§ Items listed in a dataset
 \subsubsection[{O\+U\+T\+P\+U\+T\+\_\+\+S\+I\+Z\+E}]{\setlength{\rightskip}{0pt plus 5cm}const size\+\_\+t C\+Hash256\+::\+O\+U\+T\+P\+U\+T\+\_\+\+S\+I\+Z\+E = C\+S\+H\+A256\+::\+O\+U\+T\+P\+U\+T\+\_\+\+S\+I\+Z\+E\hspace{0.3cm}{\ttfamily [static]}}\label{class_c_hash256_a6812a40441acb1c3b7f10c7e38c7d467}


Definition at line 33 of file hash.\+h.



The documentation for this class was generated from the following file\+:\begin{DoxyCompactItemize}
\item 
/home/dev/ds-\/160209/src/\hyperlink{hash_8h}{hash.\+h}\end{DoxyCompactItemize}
...
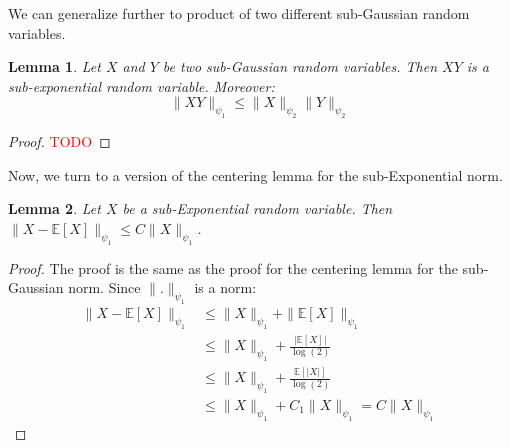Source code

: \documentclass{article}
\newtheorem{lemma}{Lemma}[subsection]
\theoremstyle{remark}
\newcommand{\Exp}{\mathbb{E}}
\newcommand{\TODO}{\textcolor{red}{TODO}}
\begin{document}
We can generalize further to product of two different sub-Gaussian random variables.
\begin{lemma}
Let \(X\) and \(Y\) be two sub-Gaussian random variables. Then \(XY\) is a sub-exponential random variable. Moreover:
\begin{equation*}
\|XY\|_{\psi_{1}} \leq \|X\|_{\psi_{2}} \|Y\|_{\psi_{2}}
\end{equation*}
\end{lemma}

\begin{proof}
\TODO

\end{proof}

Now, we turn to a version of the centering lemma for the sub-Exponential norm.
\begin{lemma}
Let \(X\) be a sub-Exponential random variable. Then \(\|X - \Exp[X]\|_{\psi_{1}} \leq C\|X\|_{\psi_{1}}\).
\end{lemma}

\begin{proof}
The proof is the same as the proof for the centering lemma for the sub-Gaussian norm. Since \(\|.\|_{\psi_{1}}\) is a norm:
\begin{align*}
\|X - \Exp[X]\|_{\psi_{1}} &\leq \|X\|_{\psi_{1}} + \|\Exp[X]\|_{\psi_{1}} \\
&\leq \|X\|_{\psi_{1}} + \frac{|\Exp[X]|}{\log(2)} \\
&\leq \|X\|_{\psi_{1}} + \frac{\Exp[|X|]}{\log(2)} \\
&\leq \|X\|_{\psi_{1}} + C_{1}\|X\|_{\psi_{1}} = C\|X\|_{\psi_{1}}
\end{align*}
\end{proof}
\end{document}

§ EXERCISE INSTRUCTIONS
Reproduce every line from the entries that holds the word "lemma".

§ TASK RESULT
\newtheorem{lemma}{Lemma}[subsection]
\begin{lemma}
\end{lemma}
Now, we turn to a version of the centering lemma for the sub-Exponential norm.
\begin{lemma}
\end{lemma}
The proof is the same as the proof for the centering lemma for the sub-Gaussian norm. Since \(\|.\|_{\psi_{1}}\) is a norm:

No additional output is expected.